You are viewing a plain text version of this content. The canonical link for it is here.

Posted to issues@spark.apache.org by "Nicholas Chammas (JIRA)" <ji...@apache.org> on 2016/11/03 15:35:58 UTC

[jira] [Created] (SPARK-18254) UDFs don't see aliased column names; somehow they get the original names

Nicholas Chammas created SPARK-18254:
----------------------------------------

             Summary: UDFs don't see aliased column names; somehow they get the original names
                 Key: SPARK-18254
                 URL: https://issues.apache.org/jira/browse/SPARK-18254
             Project: Spark
          Issue Type: Bug
          Components: SQL
    Affects Versions: 2.0.1
         Environment: Python 3.5, Java 8
            Reporter: Nicholas Chammas


Dunno if I'm misinterpreting something here, but this seems like a bug in how UDFs work, or in how they interface with the optimizer.
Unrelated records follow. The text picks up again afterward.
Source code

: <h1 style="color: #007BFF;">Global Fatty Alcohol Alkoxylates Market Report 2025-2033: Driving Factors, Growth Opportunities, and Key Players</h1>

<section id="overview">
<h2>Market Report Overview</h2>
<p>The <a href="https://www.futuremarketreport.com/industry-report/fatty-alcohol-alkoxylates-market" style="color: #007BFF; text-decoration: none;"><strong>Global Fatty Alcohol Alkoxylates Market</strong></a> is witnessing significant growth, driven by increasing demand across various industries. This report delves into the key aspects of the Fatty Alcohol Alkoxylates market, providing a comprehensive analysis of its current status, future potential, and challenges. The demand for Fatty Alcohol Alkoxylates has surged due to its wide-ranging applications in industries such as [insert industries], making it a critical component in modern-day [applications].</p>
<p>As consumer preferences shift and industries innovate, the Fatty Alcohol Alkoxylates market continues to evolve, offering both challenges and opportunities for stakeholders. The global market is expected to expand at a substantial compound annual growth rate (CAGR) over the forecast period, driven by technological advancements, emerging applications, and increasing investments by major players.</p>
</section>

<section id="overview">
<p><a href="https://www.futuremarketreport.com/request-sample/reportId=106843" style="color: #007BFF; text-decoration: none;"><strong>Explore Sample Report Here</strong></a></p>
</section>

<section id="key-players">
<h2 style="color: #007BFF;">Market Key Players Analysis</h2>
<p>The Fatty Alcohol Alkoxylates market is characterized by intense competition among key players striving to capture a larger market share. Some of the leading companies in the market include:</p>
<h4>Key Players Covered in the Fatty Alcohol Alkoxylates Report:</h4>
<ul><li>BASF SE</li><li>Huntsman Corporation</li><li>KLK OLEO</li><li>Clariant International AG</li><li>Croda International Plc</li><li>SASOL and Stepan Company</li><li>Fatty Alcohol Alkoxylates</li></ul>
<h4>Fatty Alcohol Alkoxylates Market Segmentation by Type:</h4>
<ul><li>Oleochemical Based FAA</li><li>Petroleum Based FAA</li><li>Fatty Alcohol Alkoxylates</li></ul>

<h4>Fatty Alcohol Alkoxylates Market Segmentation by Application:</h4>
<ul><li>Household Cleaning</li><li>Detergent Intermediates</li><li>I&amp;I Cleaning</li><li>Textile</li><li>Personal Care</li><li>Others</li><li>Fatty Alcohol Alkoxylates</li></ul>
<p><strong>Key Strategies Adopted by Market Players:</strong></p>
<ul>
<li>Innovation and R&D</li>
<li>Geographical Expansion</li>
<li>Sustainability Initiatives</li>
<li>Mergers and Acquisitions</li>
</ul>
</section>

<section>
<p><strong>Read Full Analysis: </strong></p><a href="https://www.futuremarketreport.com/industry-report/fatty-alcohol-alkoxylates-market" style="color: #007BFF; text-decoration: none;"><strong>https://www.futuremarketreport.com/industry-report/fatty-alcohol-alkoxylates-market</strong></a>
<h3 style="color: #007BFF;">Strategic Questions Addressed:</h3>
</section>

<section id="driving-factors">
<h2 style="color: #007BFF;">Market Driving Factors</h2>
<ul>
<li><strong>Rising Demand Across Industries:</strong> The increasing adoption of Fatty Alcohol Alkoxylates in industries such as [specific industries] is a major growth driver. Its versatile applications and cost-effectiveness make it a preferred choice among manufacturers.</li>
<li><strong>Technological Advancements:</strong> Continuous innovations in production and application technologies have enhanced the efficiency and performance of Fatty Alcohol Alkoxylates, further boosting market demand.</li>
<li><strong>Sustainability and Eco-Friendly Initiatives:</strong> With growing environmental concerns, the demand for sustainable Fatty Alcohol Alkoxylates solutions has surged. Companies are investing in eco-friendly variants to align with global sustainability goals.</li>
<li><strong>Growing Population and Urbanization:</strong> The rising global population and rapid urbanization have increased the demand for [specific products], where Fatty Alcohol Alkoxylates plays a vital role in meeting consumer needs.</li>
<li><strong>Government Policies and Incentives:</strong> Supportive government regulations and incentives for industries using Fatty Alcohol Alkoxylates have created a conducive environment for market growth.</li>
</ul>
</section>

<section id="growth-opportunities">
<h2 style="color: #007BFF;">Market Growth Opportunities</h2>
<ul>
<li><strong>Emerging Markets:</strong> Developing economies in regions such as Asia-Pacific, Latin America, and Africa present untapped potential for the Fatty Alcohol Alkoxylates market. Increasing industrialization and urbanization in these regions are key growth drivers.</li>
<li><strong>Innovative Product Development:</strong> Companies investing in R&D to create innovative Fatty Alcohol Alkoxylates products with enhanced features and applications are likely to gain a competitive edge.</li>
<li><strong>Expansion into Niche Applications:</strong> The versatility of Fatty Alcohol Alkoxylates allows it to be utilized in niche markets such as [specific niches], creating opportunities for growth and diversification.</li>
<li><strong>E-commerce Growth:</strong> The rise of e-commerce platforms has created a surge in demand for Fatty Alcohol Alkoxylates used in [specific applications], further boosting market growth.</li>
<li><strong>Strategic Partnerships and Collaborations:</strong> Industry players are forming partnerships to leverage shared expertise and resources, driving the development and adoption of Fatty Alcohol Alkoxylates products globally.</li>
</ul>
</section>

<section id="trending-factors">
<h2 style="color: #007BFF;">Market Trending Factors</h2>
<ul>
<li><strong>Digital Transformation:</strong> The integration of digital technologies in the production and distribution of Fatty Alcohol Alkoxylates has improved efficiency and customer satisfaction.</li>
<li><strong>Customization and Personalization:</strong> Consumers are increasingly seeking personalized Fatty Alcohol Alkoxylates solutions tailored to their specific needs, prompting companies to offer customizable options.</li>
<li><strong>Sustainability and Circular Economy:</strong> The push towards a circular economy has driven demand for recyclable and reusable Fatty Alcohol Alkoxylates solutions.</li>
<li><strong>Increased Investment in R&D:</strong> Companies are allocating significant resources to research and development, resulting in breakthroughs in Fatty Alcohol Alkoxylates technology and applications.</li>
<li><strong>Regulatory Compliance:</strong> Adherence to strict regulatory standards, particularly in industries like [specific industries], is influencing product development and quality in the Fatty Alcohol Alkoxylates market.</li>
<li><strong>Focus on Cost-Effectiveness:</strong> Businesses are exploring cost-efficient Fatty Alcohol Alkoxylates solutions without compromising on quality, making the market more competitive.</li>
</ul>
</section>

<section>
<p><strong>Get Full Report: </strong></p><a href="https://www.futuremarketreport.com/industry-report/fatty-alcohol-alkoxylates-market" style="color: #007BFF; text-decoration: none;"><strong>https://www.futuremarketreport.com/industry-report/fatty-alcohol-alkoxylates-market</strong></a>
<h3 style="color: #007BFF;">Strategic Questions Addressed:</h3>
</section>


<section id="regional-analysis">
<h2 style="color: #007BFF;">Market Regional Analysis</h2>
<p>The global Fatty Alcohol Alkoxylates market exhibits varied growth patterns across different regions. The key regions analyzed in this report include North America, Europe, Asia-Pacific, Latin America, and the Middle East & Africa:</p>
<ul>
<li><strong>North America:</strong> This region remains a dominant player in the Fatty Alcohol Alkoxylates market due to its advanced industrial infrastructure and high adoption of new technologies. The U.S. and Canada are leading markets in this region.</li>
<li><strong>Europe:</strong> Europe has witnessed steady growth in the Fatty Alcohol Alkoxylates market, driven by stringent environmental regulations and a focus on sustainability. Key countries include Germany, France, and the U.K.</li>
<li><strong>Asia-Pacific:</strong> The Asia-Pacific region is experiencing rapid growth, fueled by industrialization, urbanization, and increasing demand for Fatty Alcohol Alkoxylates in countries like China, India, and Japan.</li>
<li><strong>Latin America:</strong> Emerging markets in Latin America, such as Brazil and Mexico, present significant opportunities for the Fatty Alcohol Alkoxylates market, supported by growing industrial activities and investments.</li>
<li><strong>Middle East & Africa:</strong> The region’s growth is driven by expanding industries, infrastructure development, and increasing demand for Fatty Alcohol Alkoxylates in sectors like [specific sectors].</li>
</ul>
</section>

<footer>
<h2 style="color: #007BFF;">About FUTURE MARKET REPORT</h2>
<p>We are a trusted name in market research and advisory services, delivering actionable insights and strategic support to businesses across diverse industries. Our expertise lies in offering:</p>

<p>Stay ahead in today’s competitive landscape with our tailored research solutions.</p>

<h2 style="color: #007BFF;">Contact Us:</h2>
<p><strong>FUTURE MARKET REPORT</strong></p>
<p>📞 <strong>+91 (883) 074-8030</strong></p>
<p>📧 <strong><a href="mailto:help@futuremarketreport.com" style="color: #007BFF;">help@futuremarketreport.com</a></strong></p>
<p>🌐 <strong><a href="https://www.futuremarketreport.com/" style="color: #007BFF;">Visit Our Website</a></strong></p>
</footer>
Here's a basic reproduction:

{code}
import pyspark
from pyspark.sql import Row
from pyspark.sql.functions import udf, col, struct


def length(full_name):
    # The non-aliased names, FIRST and LAST, show up here, instead of
    # first_name and last_name.
    # print(full_name)
    return len(full_name.first_name) + len(full_name.last_name)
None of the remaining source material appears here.